As the fish ran, it changed direction several times. Once toward the boat, causing my line to go slack, and once towards the bow. I had been at this for about ten minutes, pulling in slack line as fast as I could, and alternately walking along the side of the gunnel rail as the fish took me for a walk. Dad was right there encouraging me, Jocko and his friend Claude were egging me on and predicting the fish would wipe my butt, all in fun.
I was pretty tired, my arms were locked-up from holding weight and tension for about 20 minutes already, but I could tell the fish was getting weaker all the time. I’d get him where I could see him struggle, and he’d run full steam again, twice right under the boat. Finally, I got him to the side of the boat where Whitey could gaff him.

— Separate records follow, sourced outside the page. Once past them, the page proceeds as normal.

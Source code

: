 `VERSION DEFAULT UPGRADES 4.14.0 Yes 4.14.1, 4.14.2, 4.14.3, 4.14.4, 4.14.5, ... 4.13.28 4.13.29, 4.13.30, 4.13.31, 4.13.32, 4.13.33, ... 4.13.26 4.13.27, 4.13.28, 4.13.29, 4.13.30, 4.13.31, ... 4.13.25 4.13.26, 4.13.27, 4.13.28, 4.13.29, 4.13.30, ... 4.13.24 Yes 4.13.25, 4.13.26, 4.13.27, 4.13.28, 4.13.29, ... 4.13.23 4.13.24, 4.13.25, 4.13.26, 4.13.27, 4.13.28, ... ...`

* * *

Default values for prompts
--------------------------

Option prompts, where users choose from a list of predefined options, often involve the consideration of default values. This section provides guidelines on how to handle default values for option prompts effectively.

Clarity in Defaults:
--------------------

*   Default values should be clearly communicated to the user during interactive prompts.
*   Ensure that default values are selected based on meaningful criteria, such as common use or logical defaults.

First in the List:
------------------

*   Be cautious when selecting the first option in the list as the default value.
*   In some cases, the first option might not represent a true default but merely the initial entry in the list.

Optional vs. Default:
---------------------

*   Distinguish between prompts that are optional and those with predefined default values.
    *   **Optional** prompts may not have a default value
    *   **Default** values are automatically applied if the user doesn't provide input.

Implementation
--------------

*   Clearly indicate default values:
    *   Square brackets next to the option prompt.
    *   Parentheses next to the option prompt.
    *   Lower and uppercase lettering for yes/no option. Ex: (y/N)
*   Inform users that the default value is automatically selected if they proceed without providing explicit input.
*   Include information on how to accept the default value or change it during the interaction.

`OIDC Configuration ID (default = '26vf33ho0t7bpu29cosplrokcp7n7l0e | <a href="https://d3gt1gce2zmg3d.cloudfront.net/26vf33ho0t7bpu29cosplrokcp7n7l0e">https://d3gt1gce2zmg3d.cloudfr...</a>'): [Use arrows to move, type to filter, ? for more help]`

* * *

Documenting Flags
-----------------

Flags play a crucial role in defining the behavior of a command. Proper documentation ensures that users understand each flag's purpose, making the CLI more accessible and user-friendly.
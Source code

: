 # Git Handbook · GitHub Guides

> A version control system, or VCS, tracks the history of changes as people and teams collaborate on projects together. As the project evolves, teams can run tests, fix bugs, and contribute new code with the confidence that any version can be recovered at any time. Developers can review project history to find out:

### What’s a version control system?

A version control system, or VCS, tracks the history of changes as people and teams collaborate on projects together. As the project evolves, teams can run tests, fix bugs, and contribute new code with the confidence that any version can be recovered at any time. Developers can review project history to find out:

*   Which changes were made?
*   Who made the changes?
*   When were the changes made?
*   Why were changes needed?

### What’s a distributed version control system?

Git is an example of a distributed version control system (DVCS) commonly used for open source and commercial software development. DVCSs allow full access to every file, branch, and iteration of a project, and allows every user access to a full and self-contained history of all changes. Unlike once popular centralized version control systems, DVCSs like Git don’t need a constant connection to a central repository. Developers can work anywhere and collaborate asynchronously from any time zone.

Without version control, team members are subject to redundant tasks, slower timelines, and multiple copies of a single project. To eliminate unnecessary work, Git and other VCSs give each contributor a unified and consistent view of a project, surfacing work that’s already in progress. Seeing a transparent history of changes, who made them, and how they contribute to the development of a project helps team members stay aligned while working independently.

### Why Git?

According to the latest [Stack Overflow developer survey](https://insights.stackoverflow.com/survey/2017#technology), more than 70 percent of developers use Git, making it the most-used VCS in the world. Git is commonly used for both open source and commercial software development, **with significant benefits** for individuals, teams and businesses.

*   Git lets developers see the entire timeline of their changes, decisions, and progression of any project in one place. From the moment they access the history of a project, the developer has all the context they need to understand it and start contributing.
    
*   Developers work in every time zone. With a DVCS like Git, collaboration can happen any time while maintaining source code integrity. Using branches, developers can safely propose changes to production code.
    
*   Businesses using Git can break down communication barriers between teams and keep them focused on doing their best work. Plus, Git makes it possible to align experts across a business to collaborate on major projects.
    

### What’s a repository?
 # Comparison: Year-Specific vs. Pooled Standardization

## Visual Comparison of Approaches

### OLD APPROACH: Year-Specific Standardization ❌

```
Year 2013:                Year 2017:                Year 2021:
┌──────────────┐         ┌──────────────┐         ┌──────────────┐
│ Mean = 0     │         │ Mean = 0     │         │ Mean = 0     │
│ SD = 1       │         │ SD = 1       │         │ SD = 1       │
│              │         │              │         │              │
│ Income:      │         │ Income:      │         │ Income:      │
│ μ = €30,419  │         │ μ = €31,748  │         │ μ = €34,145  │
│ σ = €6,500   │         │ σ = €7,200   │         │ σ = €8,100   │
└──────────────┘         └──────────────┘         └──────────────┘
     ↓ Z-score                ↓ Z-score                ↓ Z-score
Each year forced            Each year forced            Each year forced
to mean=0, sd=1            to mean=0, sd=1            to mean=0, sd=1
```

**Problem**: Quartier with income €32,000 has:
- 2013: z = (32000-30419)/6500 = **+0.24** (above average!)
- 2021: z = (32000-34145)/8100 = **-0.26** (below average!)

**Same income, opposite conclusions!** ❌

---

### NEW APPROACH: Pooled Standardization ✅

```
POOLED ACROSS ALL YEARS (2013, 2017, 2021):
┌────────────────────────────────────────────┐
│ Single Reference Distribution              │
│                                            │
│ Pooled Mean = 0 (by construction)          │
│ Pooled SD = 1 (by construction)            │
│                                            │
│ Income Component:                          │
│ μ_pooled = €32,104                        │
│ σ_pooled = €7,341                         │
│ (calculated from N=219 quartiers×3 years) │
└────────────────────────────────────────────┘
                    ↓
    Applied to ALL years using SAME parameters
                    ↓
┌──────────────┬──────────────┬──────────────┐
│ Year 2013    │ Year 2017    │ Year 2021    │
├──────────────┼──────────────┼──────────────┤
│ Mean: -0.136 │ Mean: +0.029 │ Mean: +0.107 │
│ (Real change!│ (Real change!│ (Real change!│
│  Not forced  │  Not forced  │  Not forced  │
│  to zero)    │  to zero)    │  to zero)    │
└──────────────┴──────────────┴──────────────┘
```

This was a “Bigeye Tuna” he said, and it’s going to go about eighty pounds. I could not believe how big he was when pulled onto the deck. It took Jocko and Whitey both to get him aboard using two gaffs. As the fish hit the deck, he slapped it hard with his tail for about one minute. Whitey smacked him on the top of the head with a ‘Louisville Slugger,’ just to quite him down. I was grinning from ear-to-ear, and dad was congratulating me to no end.
Steven, my brother, had caught two Yellowtail, averaging about 14-20 Lbs each, and had his Jig back in the water. We caught allot of fish that day, but none as large as my Bigeye was. I didn’t get the Jackpot money because I never got in the Jackpot the night before. My Bigeye weighted in at 86 pounds 14 ounces; the biggest fish boarded that day. It filled the bathtub from end-to-end when we got home. His tail stuck out of the end of the bathtub about eight inches; he sure was big.
We fished all that morning and early afternoon. I caught a bag full of Yellowtail and Albacore, and a few Barracuda to boot. It seems they run in packs together. That was a great first trip. My dad knew we were going to catch fish we all lived on the military diet during the vacation; that’s why he took us. He explained later that he hadn’t taken us before because he didn’t think we could land big fish yet. Well, of course, I said I was ready for this trip. He just laughed at me and rubbed my swollen head.